:: WHAT NEEDS TO BE DONE ::
All lines from the one containing "The YAML model" down to the final line of the entries below: return them exactly.

:: INPUT RECORDS ::
........

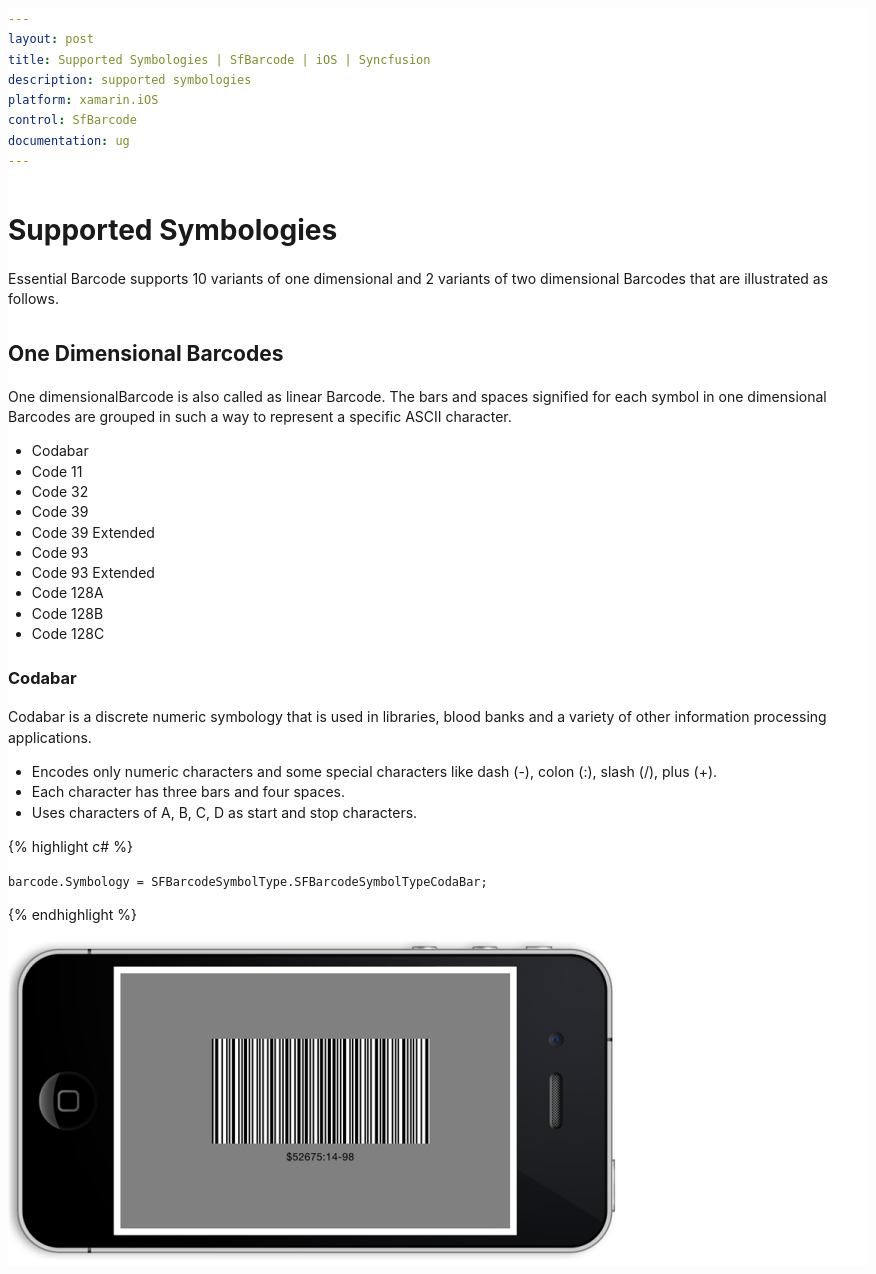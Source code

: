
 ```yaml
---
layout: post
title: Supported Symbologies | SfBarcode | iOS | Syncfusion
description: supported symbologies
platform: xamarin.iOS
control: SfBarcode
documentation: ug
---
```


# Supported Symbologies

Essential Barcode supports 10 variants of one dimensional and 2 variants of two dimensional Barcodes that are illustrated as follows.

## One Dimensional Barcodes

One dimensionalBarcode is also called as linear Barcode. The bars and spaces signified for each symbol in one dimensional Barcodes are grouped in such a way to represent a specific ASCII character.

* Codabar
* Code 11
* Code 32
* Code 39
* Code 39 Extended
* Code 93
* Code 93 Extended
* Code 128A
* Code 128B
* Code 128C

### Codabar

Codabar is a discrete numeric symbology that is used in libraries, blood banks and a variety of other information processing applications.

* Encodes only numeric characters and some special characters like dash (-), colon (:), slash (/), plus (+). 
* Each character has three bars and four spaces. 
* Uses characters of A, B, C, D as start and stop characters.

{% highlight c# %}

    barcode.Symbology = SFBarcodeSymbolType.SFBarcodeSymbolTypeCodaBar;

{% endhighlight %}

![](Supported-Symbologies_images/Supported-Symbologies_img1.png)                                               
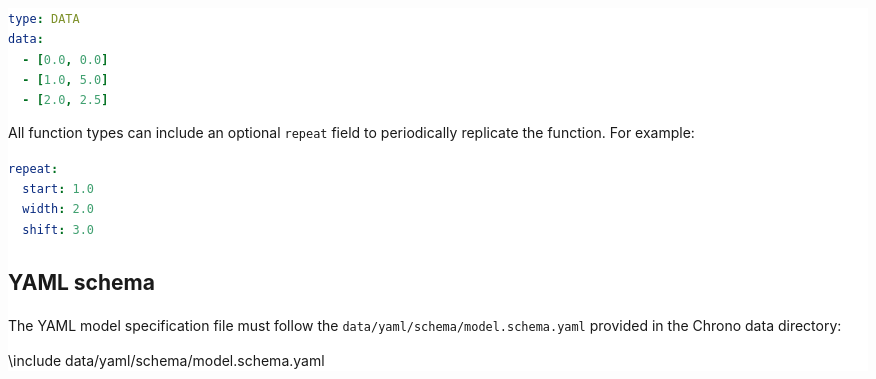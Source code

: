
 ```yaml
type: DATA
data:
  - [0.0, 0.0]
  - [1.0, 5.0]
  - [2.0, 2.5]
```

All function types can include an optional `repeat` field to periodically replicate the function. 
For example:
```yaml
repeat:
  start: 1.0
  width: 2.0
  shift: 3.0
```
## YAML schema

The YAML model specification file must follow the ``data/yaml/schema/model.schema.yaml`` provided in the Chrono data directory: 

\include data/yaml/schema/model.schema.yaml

........

:: EXERCISE RESPONSE ::
The YAML model specification file must follow the ``data/yaml/schema/model.schema.yaml`` provided in the Chrono data directory: 

\include data/yaml/schema/model.schema.yaml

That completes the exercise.